Mardi, des portraits grandeur nature de ces militantes, dont beaucoup sont restées méconnues, seront exposées à Trafalgar Square, dans le centre de Londres, où les manifestantes avaient l'habitude de défiler au début du XXe siècle.

Au printemps, c'est la statue de Millicent Fawcett, héroïne de la cause féministe, qui sera dévoilée en face du Palais de Westminster, première statue de femme dans ce lieu symbolique. Elle côtoiera d'autres grandes figures de l'histoire du pays comme Churchill ou Lloyd George.

A l'inverse des suffragettes, qui prônaient l'action directe pour faire avancer leur cause, brisant des vitrines ou incendiant des bâtiments, Millicent Fawcett était une "suffragiste", adepte de l'action non violente.

Helen Pankhurst, l'arrière-petite-fille d'Emmeline Pankhurst, la plus célèbre des suffragettes, soutient l'hommage qui lui est rendu.

"Les suffragistes sont tombées dans les oubliettes de l'Histoire, et je pense qu'elles doivent faire partie de l'Histoire", a-t-elle expliqué lors d'un entretien avec la presse organisé par l'Association de la presse étrangère (FPA) à Londres.

Si Emmeline Pankhurst et ses trois filles Christabel, Adela et Sylvia, restent les figures de proue des suffragettes, des milliers de femmes de tous âges et milieux sociaux ont fait campagne avec détermination pour obtenir le droit de vote. Près de 1.300 ont été emprisonnées et certaines nourries de force après avoir entamé des grèves de la faim.

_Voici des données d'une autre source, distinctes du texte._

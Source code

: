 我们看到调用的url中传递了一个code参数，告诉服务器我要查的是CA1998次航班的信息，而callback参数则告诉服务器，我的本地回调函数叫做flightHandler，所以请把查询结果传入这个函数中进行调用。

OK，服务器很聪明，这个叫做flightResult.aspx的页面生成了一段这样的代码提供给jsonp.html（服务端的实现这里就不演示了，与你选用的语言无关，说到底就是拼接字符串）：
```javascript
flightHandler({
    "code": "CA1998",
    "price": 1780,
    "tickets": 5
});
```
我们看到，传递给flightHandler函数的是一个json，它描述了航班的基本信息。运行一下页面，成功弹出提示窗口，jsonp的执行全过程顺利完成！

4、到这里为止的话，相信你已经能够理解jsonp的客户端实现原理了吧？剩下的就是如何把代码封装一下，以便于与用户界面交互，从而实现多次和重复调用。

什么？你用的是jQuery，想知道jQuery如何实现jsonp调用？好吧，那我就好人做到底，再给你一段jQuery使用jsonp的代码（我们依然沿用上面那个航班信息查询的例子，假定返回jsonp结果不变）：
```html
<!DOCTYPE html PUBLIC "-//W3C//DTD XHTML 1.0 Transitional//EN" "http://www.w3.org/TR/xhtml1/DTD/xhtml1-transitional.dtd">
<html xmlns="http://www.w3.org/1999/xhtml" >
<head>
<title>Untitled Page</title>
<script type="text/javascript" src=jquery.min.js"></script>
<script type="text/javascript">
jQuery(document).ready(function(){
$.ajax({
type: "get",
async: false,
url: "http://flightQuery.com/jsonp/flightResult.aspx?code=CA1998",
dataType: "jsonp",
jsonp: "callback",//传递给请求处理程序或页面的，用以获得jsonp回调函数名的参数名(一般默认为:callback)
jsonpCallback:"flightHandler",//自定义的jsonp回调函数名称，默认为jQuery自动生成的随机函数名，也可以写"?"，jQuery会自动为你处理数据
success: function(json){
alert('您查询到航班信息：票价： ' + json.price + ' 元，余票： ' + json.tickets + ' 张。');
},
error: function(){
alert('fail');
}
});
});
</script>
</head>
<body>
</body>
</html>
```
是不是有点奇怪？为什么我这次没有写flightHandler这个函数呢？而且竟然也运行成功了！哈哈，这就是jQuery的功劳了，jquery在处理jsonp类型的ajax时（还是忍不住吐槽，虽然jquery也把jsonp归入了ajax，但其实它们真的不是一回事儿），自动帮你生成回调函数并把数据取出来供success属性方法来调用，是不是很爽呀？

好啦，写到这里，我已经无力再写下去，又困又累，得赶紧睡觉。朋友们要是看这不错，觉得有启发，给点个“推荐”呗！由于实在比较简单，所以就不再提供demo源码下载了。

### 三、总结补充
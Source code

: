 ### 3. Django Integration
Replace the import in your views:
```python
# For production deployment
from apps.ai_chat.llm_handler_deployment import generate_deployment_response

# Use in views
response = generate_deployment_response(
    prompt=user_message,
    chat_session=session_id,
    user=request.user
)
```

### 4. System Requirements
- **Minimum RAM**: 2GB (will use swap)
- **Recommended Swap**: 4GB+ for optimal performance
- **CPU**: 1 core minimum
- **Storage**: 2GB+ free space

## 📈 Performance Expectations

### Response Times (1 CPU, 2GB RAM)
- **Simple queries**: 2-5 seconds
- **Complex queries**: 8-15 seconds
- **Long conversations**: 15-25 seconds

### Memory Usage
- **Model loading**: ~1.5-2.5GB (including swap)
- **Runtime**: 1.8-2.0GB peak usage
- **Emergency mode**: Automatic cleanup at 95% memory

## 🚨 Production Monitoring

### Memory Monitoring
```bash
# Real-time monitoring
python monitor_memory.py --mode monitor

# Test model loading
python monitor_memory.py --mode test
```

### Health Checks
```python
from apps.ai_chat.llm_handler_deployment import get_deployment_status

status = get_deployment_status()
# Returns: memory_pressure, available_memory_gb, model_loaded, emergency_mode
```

- 'Questionner la norme' -

"Emmeline seule n'aurait jamais fait ce qu'elle a fait", a souligné Helen Pankhurst, elle aussi militante et auteure de "Deeds not words" (Des actions, pas des mots), un livre sur l'histoire et l'héritage du mouvement féministe. Emmeline est une "icône", "elle était belle, charismatique et sa petite taille contrastait avec la force de sa personnalité, mais sans les autres, et en particulier ses filles, rien ne se serait passé".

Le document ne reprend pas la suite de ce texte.